Joe Paterno's offenses at Penn State have sometimes been described as predictable, but this season, opposing defenses don't know what's coming next.
They certainly aren't stopping it when it does.
The No. 16 Nittany Lions hope to keep one of college football's most potent offenses humming Saturday at Beaver Stadium when they go for their 26th straight win over Temple.
Oddsmakers from Sportsbook.com have made Penn St -28 point spread favorites (View College Football odds) for Saturday’s game (Game Matchup). Current public betting information shows that 77% of bets for this game have been placed on Penn St -28 (View College Football bet percentages).
Paterno's teams have been known primarily for running the ball and defense throughout his 43 seasons on the sidelines, but this year it's been a multidimensional offense that has Penn State climbing up the rankings.
The Nittany Lions (3-0) are among the nation's top 25 in both passing (273.0 yards per game) and rushing (263.0 ypg), resulting in the country's eighth-ranked total offense and fourth-highest scoring team.

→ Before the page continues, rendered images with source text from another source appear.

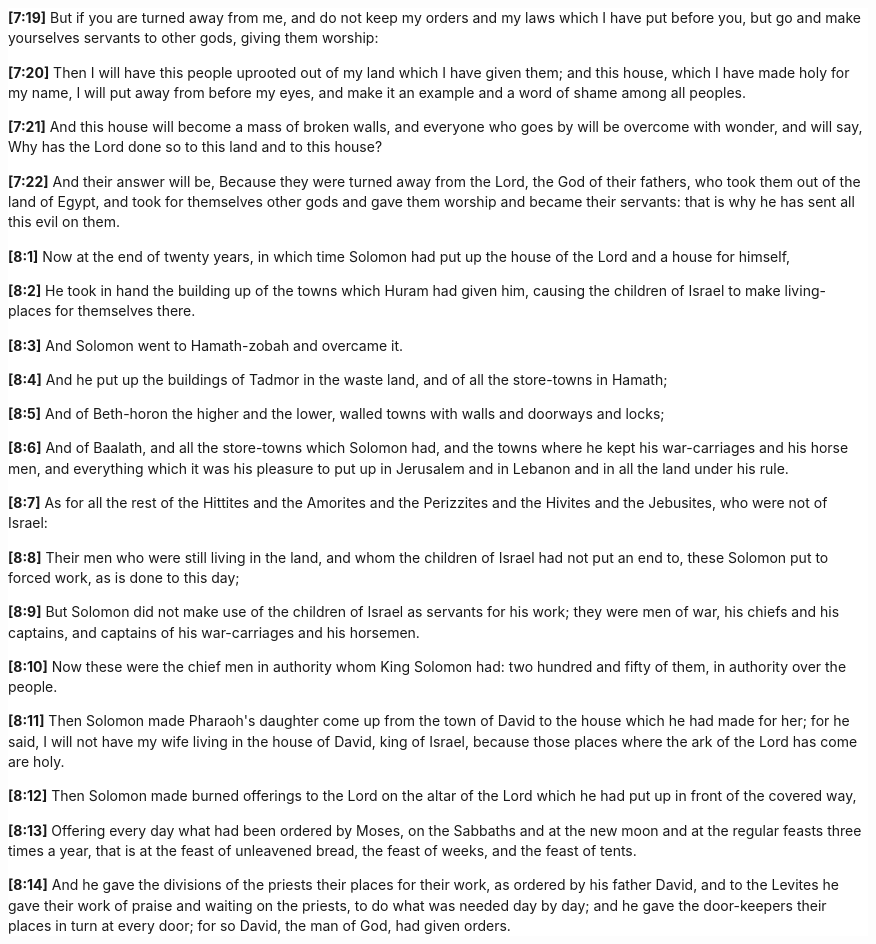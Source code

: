 **[7:19]** But if you are turned away from me, and do not keep my orders and my laws which I have put before you, but go and make yourselves servants to other gods, giving them worship:

**[7:20]** Then I will have this people uprooted out of my land which I have given them; and this house, which I have made holy for my name, I will put away from before my eyes, and make it an example and a word of shame among all peoples.

**[7:21]** And this house will become a mass of broken walls, and everyone who goes by will be overcome with wonder, and will say, Why has the Lord done so to this land and to this house?

**[7:22]** And their answer will be, Because they were turned away from the Lord, the God of their fathers, who took them out of the land of Egypt, and took for themselves other gods and gave them worship and became their servants: that is why he has sent all this evil on them.

**[8:1]** Now at the end of twenty years, in which time Solomon had put up the house of the Lord and a house for himself,

**[8:2]** He took in hand the building up of the towns which Huram had given him, causing the children of Israel to make living-places for themselves there.

**[8:3]** And Solomon went to Hamath-zobah and overcame it.

**[8:4]** And he put up the buildings of Tadmor in the waste land, and of all the store-towns in Hamath;

**[8:5]** And of Beth-horon the higher and the lower, walled towns with walls and doorways and locks;

**[8:6]** And of Baalath, and all the store-towns which Solomon had, and the towns where he kept his war-carriages and his horse men, and everything which it was his pleasure to put up in Jerusalem and in Lebanon and in all the land under his rule.

**[8:7]** As for all the rest of the Hittites and the Amorites and the Perizzites and the Hivites and the Jebusites, who were not of Israel:

**[8:8]** Their men who were still living in the land, and whom the children of Israel had not put an end to, these Solomon put to forced work, as is done to this day;

**[8:9]** But Solomon did not make use of the children of Israel as servants for his work; they were men of war, his chiefs and his captains, and captains of his war-carriages and his horsemen.

**[8:10]** Now these were the chief men in authority whom King Solomon had: two hundred and fifty of them, in authority over the people.

**[8:11]** Then Solomon made Pharaoh's daughter come up from the town of David to the house which he had made for her; for he said, I will not have my wife living in the house of David, king of Israel, because those places where the ark of the Lord has come are holy.

**[8:12]** Then Solomon made burned offerings to the Lord on the altar of the Lord which he had put up in front of the covered way,

**[8:13]** Offering every day what had been ordered by Moses, on the Sabbaths and at the new moon and at the regular feasts three times a year, that is at the feast of unleavened bread, the feast of weeks, and the feast of tents.

**[8:14]** And he gave the divisions of the priests their places for their work, as ordered by his father David, and to the Levites he gave their work of praise and waiting on the priests, to do what was needed day by day; and he gave the door-keepers their places in turn at every door; for so David, the man of God, had given orders.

Penn State has put up 55.3 points per game with its new "Spread HD" offense, a system designed to take advantage of mobile quarterback Daryll Clark and the speed of senior receivers Deon Butler, Jordan Norwood and Derrick Williams. The Nittany Lions have put away all three of their games by the second quarter, and on Saturday at Syracuse, they gained nearly 400 yards in the first half of a 55-13 victory.
"It's always a good thing when you score early," said Paterno, who won his 375th game as Penn State coach. "I'm just not sure how good we're going to be yet. We haven't faced any adversity yet, so we'll see."
The Nittany Lions have scored at least 35 points in the first half in each of their three wins, the first time they've done that since 1994. That team averaged 47.0 points, ranking as one of the top 10 offenses in college football over the last 15 years.
Clark has been the catalyst for this offense, completing 60.3 percent of his passes with five touchdowns and no interceptions, often not seeing much action beyond halftime. He's also averaging 9.4 yards per carry, and tailback Evan Royster has averaged 8.1 while scoring six touchdowns.
Penn State, which was 75th in the country in passing a year ago, threw for 344 yards on Saturday to match the 10th-most all-time under Paterno. Butler (seven catches, 110 yards) and Norwood (five catches, 113 yards) each had two touchdowns against Syracuse.
"We never let down," said receiver Chaz Powell, who had two catches for 37 yards. "They keep telling us at every game, go out there at halftime and play as if (it's) 0-0. Keep fighting and show the world that you can play ball."
Paterno is 24-0 against Temple, including victories the last two seasons by a combined 78-0. Penn State has not lost in 33 games in this series since 1941, though the teams did play to a 7-7 tie in 1950.
The Owls (1-2) don't have a winning record this season, though they could easily be 3-0 if not for a pair of crushing last-second defeats.
Temple led Connecticut 6-0 on Sept. 6 before eventually falling 12-9 in overtime, but that loss wasn't nearly as unsettling as what happened last Saturday. Adam DiMichele threw an 11-yard touchdown pass - his third of the game - to Bruce Francis to put the Owls up 28-24 at Buffalo with under a minute to play, but the Bulls completed a Hail Mary pass as time expired to win 30-28.
"There's no way to describe it, and there's no way to rationalize it, and that's it," said Temple coach Al Golden, a Penn State tight end from 1987-91 and former assistant to Paterno. "We didn't do our job. They finished the game and we didn't."
DiMichele is in his third season as Temple's starting quarterback and he's gotten progressively better each year. The Owls' problem is that DiMichele is also their top running threat.
He's led them in rushing in their last two games, gaining 111 yards on 22 carries. Running backs Marquise Liverpool and Joe Jones are averaging just 3.6 yards per carry.
Penn State is 16th in the nation in rushing defense, allowing 64.3 yards per game.